Take a journey back with me to September 22 of this year, and what I announced to the world through the annals of Facebook:


I had just left the volunteer first peek of my first (and last) consignment sale.  I went in with really hopeful expectations and yet a pretty small wishlist in the first place, but managed to walk out with very little to show for it.  I was annoyed and disappointed in what was purporting to be a colossal waste of time.  (And on top of that, it turned out I actually managed to make less than my predicted profit, which I really didn’t think was possible.)

I came home just in time for my 9:30 appointment with a little website called Totsy (aptly named because it is geared toward all things “tot” for desperate deal seeking mothers, like me, who like to outfit their children in really trendy shit but not actually pay premium prices for any of it).  From my very limited experience with Totsy, it seems this website advertizes for and then conducts closeout sales for any number of different stores and websites.  It looks like the majority of their sales revolve around brand new products trying to gain customer attention, or seasonally old products, simply trying not to go to waste.  The sale I had marked on my calendar (let the patronizing begin), and the only time I’ve actually utilized Totsy, was a Stride Rite shoe sale.
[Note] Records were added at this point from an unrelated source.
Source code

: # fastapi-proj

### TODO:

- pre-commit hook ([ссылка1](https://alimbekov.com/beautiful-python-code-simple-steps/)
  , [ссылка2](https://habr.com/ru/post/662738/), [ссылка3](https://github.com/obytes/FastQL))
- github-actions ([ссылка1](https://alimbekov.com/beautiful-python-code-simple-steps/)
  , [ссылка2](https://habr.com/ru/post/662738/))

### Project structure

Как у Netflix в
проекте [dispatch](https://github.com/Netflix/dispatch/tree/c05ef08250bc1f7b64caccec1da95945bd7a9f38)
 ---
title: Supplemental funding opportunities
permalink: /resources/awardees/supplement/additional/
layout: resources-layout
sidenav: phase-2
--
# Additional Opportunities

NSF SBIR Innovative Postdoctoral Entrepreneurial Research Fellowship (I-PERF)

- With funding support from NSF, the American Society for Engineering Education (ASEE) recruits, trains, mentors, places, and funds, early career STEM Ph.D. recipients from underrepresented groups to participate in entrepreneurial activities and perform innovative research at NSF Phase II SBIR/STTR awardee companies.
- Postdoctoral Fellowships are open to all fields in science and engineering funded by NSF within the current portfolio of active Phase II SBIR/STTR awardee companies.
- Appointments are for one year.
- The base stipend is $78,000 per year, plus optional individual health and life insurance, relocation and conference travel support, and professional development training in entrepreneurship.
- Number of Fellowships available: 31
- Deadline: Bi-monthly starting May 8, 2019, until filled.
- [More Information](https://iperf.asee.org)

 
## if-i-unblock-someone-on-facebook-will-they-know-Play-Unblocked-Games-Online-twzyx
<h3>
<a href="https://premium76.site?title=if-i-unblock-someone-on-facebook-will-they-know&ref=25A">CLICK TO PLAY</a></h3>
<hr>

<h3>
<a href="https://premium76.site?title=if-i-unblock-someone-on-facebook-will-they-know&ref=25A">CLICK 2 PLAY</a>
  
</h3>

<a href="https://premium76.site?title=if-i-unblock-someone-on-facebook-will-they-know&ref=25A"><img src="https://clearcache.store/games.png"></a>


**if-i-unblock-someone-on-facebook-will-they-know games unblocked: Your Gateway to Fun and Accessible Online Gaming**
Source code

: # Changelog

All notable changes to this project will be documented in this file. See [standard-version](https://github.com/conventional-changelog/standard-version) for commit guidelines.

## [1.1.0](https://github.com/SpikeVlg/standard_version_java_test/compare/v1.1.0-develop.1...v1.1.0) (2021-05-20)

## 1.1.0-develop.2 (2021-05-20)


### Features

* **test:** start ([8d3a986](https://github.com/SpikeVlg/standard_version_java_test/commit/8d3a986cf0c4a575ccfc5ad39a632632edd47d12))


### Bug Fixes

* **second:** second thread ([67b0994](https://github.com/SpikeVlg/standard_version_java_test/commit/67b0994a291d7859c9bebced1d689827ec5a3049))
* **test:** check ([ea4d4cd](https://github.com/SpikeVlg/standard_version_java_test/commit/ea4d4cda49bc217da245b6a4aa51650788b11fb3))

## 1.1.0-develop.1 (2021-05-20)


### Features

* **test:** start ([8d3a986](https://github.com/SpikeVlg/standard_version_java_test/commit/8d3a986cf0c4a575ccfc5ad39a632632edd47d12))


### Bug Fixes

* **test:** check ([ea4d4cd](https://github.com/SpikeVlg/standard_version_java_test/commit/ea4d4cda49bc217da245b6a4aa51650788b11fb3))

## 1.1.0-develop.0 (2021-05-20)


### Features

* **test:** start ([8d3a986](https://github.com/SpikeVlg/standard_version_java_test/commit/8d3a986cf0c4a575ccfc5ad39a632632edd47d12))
Most parents know that Stride Rite pretty much owns a monopoly on decent children’s shoes, which is why they can get away with charging $50 for a pair of shoes that is only meant to last six months before the kid outgrows them.  This is also why I had the Totsy Stride Rite sale marked on my calendar.  The way it works is the sale is advertised, but you cannot see any of the items nor the prices until the sale opens at a specific time.  Once it does open, you must shop and pay in a hurry, because your cart empties itself every twenty minutes.  I’m sure you can only imagine what happens when two hundred thousand mothers are all attempting to purchase $10 pairs of brand new Stride Rite’s at the same time, online.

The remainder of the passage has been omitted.